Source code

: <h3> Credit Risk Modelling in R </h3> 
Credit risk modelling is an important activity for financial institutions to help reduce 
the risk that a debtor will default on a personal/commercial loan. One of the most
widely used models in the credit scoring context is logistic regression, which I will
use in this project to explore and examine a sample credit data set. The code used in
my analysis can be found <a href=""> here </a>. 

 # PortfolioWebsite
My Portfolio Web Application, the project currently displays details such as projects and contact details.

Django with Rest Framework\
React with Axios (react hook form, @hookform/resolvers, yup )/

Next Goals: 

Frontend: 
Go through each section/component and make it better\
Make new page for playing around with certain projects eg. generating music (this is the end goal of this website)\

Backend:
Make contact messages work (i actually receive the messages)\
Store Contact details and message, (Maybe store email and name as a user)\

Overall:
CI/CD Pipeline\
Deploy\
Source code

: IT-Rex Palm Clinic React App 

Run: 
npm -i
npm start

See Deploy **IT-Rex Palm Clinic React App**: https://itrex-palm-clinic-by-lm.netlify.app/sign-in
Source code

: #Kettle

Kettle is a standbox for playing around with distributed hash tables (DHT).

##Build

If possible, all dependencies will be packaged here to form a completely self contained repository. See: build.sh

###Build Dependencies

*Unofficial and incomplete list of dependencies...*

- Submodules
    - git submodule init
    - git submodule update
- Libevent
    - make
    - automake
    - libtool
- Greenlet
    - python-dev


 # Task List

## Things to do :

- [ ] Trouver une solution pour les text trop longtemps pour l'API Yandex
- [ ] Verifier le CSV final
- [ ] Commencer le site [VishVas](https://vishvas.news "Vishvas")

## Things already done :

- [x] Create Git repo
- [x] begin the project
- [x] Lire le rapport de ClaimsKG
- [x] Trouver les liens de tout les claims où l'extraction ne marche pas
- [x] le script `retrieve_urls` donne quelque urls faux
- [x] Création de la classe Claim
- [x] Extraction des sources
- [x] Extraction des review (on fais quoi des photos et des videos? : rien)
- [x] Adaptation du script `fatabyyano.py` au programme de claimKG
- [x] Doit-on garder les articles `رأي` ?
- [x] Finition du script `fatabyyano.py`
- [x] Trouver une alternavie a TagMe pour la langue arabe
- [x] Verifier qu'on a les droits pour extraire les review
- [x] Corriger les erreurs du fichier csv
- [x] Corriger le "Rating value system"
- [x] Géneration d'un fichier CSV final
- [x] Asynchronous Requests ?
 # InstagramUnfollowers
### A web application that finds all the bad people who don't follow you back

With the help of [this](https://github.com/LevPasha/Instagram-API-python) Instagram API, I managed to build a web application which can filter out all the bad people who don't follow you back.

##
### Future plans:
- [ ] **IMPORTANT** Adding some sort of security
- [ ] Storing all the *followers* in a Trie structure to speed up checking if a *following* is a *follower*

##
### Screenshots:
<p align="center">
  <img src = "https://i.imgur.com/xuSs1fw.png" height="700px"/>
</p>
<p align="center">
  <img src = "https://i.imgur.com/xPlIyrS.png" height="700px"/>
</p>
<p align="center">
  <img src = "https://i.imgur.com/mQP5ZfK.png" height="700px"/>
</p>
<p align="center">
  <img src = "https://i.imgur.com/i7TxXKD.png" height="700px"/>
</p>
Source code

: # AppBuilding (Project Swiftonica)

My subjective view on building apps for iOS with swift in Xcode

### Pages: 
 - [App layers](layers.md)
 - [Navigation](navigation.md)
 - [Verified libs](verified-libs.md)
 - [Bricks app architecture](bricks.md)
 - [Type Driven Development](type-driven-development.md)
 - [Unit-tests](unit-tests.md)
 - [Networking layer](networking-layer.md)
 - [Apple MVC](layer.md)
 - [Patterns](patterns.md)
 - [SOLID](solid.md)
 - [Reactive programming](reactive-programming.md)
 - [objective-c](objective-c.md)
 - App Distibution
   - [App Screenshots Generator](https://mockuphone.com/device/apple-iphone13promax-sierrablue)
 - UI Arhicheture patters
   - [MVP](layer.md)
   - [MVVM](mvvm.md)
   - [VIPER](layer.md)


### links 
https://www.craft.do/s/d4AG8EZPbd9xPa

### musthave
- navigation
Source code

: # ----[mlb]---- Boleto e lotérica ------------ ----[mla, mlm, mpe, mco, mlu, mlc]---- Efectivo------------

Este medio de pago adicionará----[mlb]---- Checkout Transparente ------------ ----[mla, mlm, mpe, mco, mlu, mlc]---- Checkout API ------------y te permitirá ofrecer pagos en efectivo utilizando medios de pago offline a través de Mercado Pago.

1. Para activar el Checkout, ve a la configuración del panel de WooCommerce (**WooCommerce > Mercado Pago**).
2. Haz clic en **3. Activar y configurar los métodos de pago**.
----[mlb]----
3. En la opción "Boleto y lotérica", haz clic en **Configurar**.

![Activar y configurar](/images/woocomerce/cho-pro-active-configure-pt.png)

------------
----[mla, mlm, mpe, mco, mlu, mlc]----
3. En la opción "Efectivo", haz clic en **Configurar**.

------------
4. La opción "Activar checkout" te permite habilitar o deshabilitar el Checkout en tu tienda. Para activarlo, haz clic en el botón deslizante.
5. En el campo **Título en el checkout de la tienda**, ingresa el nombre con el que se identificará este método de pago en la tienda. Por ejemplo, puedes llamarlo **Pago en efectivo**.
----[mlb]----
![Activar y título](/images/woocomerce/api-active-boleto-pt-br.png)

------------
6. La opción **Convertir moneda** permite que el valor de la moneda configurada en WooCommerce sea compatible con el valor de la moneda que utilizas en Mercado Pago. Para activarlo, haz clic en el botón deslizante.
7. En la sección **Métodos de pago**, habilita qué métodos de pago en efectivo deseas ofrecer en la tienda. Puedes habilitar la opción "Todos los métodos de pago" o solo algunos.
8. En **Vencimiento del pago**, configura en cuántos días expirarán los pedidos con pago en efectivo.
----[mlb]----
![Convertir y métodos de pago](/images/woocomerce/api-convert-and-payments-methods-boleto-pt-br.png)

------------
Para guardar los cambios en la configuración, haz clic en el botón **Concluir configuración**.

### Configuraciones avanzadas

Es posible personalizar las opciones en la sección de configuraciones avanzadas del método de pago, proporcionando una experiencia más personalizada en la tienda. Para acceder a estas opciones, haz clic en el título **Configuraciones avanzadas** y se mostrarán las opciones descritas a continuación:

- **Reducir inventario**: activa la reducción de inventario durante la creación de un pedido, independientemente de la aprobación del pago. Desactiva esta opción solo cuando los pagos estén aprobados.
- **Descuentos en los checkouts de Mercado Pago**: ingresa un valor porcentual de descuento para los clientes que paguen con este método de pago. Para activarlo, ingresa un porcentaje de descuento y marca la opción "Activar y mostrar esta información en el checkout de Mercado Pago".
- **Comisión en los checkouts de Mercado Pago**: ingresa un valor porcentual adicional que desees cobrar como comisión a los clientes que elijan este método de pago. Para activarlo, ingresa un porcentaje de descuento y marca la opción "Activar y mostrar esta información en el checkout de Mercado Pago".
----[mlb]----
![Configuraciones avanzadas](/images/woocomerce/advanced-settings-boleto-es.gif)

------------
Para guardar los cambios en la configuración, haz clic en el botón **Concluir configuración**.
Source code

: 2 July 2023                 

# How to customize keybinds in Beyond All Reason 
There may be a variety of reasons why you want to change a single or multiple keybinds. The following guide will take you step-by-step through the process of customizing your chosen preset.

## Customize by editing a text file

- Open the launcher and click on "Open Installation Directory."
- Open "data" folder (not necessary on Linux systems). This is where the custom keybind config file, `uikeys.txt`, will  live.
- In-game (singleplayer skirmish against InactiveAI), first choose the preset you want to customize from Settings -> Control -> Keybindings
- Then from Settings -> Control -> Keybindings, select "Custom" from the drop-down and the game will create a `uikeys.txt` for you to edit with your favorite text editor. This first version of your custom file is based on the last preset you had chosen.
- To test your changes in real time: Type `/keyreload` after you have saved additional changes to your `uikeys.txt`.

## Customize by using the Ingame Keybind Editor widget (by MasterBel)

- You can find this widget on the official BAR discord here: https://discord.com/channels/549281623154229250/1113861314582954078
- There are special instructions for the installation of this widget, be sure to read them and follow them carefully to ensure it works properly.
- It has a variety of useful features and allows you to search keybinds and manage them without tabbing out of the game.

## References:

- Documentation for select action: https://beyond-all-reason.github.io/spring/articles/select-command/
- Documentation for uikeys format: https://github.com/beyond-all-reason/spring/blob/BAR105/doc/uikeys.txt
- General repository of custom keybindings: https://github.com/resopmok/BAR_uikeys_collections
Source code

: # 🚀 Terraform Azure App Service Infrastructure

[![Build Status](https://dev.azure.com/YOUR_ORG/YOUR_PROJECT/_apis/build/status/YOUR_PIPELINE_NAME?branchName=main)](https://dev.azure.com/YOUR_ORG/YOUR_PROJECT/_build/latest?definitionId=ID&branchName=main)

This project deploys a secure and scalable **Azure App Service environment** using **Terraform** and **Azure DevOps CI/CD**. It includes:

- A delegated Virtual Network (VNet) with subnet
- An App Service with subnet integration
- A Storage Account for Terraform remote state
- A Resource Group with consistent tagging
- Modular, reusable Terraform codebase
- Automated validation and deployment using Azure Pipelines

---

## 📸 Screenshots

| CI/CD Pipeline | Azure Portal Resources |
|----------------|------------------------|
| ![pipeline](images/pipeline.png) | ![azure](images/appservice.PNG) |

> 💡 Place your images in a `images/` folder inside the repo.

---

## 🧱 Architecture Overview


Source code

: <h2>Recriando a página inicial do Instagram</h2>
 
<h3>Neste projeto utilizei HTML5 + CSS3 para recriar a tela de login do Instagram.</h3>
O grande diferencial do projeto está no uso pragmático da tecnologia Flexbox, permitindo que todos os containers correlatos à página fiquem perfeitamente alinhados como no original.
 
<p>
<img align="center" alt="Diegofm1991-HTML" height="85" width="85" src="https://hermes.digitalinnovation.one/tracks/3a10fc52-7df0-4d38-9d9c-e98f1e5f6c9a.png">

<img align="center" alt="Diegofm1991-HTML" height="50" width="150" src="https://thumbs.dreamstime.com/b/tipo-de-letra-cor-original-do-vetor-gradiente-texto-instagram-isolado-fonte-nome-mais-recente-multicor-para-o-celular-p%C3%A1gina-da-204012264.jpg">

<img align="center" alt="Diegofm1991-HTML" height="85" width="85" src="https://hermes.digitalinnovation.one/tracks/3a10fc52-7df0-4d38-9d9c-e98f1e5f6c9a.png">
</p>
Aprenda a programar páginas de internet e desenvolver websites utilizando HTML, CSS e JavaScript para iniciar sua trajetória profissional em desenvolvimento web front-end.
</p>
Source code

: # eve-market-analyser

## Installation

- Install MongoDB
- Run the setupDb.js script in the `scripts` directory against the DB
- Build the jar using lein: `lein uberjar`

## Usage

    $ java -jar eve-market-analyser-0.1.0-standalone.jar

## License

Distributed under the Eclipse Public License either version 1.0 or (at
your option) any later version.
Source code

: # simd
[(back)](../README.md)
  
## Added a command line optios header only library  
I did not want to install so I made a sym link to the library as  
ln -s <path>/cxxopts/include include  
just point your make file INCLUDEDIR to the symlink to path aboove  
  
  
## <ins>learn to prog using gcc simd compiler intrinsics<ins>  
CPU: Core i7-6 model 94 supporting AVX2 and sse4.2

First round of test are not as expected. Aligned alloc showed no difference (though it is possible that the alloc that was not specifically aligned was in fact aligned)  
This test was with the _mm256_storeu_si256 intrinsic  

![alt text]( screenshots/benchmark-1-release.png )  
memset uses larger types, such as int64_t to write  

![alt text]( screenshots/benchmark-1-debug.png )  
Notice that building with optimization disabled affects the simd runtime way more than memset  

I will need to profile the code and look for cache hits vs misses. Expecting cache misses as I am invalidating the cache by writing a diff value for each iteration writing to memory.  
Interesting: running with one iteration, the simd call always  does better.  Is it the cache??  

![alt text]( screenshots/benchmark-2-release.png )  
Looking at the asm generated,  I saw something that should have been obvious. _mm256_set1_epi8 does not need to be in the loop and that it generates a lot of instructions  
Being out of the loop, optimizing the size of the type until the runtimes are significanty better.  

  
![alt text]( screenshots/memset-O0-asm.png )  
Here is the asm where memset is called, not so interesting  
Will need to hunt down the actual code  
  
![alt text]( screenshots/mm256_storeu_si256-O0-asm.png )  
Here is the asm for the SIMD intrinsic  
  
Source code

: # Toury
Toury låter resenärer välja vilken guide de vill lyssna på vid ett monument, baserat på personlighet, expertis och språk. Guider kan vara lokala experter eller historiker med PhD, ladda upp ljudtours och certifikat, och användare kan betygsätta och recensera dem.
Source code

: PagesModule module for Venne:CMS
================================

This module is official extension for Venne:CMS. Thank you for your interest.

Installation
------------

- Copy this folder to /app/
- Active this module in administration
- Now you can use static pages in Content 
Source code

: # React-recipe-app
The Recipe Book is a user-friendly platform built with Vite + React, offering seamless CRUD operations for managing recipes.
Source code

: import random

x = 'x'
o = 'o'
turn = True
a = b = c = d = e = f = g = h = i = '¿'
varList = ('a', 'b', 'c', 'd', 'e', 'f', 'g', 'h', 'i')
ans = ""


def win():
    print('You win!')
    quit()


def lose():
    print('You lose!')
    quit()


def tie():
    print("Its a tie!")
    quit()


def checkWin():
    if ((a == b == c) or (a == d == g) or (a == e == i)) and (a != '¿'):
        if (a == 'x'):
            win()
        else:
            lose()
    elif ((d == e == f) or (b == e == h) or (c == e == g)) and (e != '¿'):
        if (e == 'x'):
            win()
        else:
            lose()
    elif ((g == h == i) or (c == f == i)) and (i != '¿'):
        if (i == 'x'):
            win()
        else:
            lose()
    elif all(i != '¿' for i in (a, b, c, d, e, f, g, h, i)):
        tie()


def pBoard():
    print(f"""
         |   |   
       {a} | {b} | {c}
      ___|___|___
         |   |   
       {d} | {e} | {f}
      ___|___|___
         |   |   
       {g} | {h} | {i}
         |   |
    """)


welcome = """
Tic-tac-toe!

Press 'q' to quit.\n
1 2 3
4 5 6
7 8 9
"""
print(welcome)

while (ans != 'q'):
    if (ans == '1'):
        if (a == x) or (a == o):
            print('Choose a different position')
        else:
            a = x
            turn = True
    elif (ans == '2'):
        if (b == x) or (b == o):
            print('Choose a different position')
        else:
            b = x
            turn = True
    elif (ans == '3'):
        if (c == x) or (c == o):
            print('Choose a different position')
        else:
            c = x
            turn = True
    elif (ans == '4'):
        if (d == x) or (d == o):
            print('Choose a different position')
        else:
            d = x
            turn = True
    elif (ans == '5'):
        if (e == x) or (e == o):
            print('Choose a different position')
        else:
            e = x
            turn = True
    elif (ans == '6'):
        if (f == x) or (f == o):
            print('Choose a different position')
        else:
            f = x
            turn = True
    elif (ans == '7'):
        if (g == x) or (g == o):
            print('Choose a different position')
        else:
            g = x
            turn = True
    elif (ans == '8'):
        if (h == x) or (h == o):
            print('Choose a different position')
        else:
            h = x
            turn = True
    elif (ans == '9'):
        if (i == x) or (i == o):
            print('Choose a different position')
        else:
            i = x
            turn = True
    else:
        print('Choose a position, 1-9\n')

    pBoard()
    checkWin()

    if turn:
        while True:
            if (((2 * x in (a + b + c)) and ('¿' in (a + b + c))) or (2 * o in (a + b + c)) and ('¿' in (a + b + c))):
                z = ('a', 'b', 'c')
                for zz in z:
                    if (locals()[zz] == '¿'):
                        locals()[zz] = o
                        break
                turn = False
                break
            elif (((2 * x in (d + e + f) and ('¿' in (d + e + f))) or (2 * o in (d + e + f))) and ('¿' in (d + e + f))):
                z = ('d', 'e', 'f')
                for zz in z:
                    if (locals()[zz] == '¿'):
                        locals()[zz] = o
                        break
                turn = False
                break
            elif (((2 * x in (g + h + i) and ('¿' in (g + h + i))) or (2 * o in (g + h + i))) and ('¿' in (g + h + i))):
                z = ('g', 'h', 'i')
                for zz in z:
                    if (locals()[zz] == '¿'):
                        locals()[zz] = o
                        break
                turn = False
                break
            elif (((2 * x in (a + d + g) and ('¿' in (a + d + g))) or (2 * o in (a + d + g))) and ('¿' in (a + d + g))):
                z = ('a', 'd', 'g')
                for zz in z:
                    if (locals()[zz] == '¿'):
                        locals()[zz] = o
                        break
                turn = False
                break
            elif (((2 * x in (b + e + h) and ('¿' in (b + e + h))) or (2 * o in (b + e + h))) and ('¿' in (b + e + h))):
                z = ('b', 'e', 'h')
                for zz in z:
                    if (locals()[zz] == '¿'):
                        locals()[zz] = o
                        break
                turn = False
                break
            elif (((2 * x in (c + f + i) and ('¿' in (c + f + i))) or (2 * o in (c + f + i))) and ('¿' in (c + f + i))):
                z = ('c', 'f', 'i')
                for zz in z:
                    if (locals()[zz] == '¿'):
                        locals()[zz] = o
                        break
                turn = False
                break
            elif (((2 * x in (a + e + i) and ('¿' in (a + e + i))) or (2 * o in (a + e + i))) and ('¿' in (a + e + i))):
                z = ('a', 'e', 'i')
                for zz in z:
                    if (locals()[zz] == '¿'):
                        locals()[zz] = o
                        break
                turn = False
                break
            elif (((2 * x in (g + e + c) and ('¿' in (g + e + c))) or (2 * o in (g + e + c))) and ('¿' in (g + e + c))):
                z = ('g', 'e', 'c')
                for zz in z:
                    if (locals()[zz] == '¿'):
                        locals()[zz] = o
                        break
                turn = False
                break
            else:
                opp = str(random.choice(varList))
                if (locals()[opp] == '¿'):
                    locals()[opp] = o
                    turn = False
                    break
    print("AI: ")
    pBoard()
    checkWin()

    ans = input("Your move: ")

- _Your assignment_: Look through the material above and print exactly the lines from the one containing "- To test your" to the one containing "- A delegated", both included, and nothing more.

- _Solved exercise_:
- To test your changes in real time: Type `/keyreload` after you have saved additional changes to your `uikeys.txt`.

## Customize by using the Ingame Keybind Editor widget (by MasterBel)

- You can find this widget on the official BAR discord here: https://discord.com/channels/549281623154229250/1113861314582954078
- There are special instructions for the installation of this widget, be sure to read them and follow them carefully to ensure it works properly.
- It has a variety of useful features and allows you to search keybinds and manage them without tabbing out of the game.

## References:

- Documentation for select action: https://beyond-all-reason.github.io/spring/articles/select-command/
- Documentation for uikeys format: https://github.com/beyond-all-reason/spring/blob/BAR105/doc/uikeys.txt
- General repository of custom keybindings: https://github.com/resopmok/BAR_uikeys_collections
Source code

: # 🚀 Terraform Azure App Service Infrastructure

[![Build Status](https://dev.azure.com/YOUR_ORG/YOUR_PROJECT/_apis/build/status/YOUR_PIPELINE_NAME?branchName=main)](https://dev.azure.com/YOUR_ORG/YOUR_PROJECT/_build/latest?definitionId=ID&branchName=main)

This project deploys a secure and scalable **Azure App Service environment** using **Terraform** and **Azure DevOps CI/CD**. It includes:

- A delegated Virtual Network (VNet) with subnet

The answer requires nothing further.